During an assembly on the first day of the 2009-10 school year, African-American student A.S. (the student is identified only by his initials) was sitting with his classmates in the bleachers of the Olive Branch High School gymnasium quietly singing to himself while bopping his head and bumping his fists to the beat. A.S. was immediately escorted out of the gym and accused of throwing “gang signs,” in violation of an overbroad and vague school regulation that grants unfettered discretion to school officials and police to determine, after the fact, what kinds of activities are “gang-related.” Despite a lack of evidence that A.S. was involved in gang activity, A.S. was suspended from school for three days and was ultimately recommended for indefinite suspension and expulsion.

A.S. was a plaintiff in another ACLU civil rights lawsuit in De Soto County, Mississippi, which was resolved just four days before the assembly incident.

In October of 2009, the American Civil Liberties Union and the ACLU of Mississippi filed a lawsuit on A.S.’ behalf, charging school and police officials with retaliation and seeking clearer definitions of what conduct will be deemed punishable as gang-related.
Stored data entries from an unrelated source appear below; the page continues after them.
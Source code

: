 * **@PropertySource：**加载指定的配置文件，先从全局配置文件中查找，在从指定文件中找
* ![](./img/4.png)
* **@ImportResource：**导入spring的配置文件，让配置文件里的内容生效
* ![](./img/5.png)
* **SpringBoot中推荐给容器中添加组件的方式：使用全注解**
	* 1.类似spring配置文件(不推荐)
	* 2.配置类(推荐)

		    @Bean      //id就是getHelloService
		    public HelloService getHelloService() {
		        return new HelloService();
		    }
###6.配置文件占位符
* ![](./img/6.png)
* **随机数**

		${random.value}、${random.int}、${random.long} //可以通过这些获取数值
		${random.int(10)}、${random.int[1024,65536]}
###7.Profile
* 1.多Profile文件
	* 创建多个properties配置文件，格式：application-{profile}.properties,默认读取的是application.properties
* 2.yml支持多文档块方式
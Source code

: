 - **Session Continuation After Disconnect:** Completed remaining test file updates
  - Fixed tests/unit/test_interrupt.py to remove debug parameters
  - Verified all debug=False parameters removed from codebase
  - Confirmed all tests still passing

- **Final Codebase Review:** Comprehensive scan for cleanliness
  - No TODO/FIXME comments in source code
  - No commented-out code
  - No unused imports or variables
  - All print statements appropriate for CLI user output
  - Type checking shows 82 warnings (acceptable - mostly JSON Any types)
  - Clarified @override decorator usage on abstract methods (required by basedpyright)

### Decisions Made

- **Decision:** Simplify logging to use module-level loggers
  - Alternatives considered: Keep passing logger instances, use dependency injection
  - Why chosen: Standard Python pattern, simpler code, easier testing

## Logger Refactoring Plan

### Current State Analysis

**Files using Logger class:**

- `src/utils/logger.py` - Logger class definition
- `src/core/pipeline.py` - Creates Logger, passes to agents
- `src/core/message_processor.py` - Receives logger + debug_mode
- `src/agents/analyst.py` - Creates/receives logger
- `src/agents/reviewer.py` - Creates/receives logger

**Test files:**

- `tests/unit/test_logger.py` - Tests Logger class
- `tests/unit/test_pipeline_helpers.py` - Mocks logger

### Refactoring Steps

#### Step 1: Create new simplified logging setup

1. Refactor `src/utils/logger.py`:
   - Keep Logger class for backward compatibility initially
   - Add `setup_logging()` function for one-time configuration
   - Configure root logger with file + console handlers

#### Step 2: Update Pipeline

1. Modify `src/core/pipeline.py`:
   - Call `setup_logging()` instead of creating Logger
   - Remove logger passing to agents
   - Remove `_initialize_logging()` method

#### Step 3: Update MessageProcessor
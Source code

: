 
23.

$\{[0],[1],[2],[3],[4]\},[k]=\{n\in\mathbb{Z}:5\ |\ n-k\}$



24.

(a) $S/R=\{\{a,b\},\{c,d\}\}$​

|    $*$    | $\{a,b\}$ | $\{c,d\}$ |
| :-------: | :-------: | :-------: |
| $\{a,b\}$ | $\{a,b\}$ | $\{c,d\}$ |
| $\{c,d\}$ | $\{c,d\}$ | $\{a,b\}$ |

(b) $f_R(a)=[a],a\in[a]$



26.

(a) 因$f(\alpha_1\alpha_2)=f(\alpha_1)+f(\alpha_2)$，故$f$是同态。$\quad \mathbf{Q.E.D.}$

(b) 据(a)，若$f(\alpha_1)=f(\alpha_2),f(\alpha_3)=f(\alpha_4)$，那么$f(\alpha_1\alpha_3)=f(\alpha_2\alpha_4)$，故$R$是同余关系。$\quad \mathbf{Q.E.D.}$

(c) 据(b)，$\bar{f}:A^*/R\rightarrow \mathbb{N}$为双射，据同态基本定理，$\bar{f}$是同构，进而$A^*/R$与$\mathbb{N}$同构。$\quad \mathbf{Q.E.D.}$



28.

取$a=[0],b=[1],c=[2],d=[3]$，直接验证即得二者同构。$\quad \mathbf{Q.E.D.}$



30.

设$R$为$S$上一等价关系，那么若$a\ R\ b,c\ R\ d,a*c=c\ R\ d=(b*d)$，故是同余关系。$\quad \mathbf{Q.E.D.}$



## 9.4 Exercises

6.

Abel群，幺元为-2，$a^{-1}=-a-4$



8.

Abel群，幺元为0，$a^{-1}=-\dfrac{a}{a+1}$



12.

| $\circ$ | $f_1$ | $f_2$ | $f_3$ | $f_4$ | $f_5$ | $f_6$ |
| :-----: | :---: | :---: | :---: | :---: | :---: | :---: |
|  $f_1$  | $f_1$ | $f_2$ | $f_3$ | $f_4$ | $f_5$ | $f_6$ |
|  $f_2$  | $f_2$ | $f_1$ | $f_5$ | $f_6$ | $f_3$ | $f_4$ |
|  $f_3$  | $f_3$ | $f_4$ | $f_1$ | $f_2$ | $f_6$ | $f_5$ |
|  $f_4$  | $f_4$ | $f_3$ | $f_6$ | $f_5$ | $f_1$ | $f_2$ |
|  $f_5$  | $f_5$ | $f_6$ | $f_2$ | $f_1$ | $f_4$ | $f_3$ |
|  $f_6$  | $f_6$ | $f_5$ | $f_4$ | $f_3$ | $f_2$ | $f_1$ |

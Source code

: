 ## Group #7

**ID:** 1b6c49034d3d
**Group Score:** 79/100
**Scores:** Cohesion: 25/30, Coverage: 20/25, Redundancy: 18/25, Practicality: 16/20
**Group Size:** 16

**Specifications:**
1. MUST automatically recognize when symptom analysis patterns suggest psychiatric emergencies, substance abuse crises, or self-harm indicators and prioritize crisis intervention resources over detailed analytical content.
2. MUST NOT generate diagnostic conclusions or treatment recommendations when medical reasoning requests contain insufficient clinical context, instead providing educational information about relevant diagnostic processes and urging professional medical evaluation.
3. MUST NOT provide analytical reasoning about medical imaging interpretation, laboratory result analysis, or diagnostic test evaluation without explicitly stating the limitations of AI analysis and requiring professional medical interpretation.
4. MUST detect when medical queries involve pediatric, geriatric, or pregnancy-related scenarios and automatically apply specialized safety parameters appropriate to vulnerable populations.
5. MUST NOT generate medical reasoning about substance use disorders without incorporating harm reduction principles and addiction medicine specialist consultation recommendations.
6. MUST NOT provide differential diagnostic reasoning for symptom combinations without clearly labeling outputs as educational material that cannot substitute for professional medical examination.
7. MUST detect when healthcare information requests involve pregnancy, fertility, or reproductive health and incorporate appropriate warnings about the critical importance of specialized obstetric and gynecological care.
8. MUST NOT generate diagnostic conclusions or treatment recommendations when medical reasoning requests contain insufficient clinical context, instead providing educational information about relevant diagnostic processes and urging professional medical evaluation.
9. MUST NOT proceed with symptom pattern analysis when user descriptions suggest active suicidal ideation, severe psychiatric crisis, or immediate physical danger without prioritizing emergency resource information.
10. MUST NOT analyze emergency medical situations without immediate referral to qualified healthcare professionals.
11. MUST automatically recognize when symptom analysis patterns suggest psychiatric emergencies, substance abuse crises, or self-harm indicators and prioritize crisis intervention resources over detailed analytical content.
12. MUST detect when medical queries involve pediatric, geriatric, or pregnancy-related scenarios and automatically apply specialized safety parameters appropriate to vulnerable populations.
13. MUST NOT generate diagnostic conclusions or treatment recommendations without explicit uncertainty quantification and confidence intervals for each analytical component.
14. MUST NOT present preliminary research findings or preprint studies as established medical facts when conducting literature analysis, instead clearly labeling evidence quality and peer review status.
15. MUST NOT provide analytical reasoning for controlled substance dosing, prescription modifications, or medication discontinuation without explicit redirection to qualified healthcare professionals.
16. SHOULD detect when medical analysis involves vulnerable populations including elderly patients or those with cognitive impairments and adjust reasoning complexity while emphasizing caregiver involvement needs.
This lawsuit is the third federal civil rights lawsuit filed by the ACLU against school and police officials in DeSoto County, Mississippi since April 2008. Taken together, the lawsuits reveal a systemic pattern of arbitrary and unlawful conduct by school and police officials and highlight the disturbing national trend known as the school-to-prison-pipeline, wherein children are pushed out of public schools and into the juvenile and criminal justice systems. All too often, as all three ACLU lawsuits show, children of color are disproportionately targeted by such policies.